Where does my confusion arise from? I am getting $H^{(1,1)}(X,\mathbb{Z})=NS(X)$, the Neron-Severi group, however in any reference I don't find this remarkable thing.
Let $X$ be a Kahler manifold. Using the exponential sequence one obtains a homomorphism $H^1(X,\mathcal{O}_X^*)\rightarrow H^2(X,\mathbb{Z})$. This is associating to a holomorphic line bundle its Chern class $c_1$.
If we take any connection $D$ on a holomorphic line bundle $L$, if we do $D\circ D$ and then take its class in $H^2(X,\mathbb{C})$ we get a curvature form independent of the choice of the connection. Multiplying by $-i/(2\pi)$ we run into $c_1(L)$ when identifying $H^2(X,\mathbb{Z})$ as a subspace of $H^2(X,\mathbb{C})$. This is a theorem. The last in particualr shows that the image of $c_1$ is always $(1,1)$ form.

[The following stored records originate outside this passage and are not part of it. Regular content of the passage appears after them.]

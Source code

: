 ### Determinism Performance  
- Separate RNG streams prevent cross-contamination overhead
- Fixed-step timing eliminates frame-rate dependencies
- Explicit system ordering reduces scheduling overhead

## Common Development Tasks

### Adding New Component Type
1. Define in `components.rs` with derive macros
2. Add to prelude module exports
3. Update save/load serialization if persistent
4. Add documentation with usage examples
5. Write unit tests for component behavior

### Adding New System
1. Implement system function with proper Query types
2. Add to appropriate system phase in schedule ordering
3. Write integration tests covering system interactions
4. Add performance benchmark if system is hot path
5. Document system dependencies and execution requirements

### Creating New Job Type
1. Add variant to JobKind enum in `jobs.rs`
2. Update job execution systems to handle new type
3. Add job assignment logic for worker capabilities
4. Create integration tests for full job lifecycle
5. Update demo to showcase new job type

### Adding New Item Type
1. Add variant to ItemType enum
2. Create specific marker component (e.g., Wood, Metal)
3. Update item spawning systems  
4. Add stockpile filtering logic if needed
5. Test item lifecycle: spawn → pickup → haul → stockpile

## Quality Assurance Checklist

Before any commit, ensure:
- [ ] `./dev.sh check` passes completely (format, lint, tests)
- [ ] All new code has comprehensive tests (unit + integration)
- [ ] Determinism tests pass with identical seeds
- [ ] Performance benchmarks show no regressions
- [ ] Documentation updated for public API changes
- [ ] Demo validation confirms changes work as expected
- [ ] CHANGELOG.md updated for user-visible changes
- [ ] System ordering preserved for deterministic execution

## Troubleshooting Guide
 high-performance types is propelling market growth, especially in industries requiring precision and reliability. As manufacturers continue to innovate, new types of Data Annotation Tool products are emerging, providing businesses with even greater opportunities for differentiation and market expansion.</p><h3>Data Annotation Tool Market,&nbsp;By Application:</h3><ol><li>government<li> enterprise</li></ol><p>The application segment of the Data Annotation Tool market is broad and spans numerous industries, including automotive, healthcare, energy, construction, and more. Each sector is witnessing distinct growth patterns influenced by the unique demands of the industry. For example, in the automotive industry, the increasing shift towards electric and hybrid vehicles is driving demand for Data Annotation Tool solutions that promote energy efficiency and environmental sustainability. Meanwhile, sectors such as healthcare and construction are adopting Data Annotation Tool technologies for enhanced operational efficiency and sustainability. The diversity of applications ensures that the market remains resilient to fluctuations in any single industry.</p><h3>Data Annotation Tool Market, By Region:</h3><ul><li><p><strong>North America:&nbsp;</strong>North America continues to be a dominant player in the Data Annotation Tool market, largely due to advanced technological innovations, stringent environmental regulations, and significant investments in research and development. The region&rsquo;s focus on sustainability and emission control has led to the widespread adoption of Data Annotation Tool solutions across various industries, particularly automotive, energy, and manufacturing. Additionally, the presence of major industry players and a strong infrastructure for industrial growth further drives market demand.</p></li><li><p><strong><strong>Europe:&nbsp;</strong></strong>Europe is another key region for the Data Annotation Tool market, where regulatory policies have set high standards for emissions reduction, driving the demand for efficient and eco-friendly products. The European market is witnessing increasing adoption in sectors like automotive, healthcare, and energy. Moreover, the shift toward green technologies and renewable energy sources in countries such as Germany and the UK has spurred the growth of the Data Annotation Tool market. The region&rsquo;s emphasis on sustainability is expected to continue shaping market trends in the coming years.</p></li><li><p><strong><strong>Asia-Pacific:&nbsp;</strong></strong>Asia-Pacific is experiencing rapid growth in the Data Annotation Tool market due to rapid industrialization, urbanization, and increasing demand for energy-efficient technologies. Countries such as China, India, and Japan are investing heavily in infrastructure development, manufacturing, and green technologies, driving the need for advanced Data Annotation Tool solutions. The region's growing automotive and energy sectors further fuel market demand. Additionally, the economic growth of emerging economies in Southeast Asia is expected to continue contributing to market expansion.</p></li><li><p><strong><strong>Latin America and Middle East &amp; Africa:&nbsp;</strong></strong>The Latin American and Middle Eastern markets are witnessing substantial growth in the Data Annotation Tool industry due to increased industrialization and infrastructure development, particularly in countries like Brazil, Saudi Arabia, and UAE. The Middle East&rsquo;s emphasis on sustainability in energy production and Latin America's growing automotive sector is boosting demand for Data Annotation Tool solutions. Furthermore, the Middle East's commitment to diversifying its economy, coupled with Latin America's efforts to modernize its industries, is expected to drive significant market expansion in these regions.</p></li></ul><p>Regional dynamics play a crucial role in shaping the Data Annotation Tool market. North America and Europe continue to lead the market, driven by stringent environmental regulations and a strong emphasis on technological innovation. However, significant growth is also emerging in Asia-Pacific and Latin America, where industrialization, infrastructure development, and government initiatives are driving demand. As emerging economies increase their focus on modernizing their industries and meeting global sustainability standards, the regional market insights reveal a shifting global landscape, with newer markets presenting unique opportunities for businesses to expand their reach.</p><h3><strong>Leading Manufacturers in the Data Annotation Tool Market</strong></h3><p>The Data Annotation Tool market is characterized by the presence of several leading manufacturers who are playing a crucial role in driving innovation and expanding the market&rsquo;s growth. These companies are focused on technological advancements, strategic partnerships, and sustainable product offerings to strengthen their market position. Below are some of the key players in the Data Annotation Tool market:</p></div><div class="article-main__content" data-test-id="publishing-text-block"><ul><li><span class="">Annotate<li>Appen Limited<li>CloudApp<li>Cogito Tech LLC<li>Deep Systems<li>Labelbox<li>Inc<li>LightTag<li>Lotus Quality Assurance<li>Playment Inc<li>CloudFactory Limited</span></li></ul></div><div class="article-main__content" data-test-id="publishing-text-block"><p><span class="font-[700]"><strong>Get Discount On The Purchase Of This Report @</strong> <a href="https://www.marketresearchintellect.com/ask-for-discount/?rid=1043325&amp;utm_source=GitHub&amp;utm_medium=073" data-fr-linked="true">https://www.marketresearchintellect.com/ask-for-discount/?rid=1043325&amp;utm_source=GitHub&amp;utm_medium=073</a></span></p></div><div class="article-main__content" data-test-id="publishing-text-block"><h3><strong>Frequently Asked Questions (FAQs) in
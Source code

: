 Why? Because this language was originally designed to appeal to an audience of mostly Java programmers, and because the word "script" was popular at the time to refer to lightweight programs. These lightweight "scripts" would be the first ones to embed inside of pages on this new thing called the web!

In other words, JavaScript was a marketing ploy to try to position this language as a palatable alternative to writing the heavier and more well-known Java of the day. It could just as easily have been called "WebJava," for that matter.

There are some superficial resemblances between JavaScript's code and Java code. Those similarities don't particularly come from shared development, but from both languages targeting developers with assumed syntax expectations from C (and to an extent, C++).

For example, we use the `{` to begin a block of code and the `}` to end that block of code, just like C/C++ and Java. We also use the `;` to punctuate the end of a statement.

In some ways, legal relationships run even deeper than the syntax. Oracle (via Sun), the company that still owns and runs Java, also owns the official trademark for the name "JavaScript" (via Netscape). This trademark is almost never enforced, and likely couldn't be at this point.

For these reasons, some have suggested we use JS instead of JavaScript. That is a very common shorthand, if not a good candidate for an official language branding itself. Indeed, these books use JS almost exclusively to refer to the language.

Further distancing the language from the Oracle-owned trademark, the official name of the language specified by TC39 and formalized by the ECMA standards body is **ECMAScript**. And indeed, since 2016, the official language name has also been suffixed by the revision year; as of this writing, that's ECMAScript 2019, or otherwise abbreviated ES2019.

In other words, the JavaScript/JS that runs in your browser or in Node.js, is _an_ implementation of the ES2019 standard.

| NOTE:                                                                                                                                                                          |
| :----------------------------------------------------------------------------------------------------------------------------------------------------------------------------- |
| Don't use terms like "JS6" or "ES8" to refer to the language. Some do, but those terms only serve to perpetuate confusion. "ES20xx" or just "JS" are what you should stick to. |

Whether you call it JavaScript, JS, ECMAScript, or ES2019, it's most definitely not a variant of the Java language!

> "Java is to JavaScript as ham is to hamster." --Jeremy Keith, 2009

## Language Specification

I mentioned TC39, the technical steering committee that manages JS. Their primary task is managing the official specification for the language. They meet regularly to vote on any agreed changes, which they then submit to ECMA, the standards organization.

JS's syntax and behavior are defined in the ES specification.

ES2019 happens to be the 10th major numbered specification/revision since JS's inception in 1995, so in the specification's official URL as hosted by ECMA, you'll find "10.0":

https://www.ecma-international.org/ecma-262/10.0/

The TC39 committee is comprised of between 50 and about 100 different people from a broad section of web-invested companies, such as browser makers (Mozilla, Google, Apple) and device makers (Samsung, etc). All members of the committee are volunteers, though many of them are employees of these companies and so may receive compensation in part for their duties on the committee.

On the other hand, the map $H^1(X, O_X^*)\rightarrow H^{(1,1)}(X,\mathbb{Z})$ is surjective by the Lefschetz theorem.
So $\operatorname{im} c_1 =H^{(1,1)}(X,\mathbb{Z})$ ? The group of Neron-Severi $NS:=H^1(X,O_X^*)/\ker c_1\cong \mathrm{im} c_1$
Of course, you should be writing $H^{(1,1)}(X)\cap H^2(X,\Bbb Z)$ when you use your shorthand. And you need $X$ compact Kähler. But ... You're almost right: The Lefschetz Theorem assumes $X$ is a projective variety, does it not?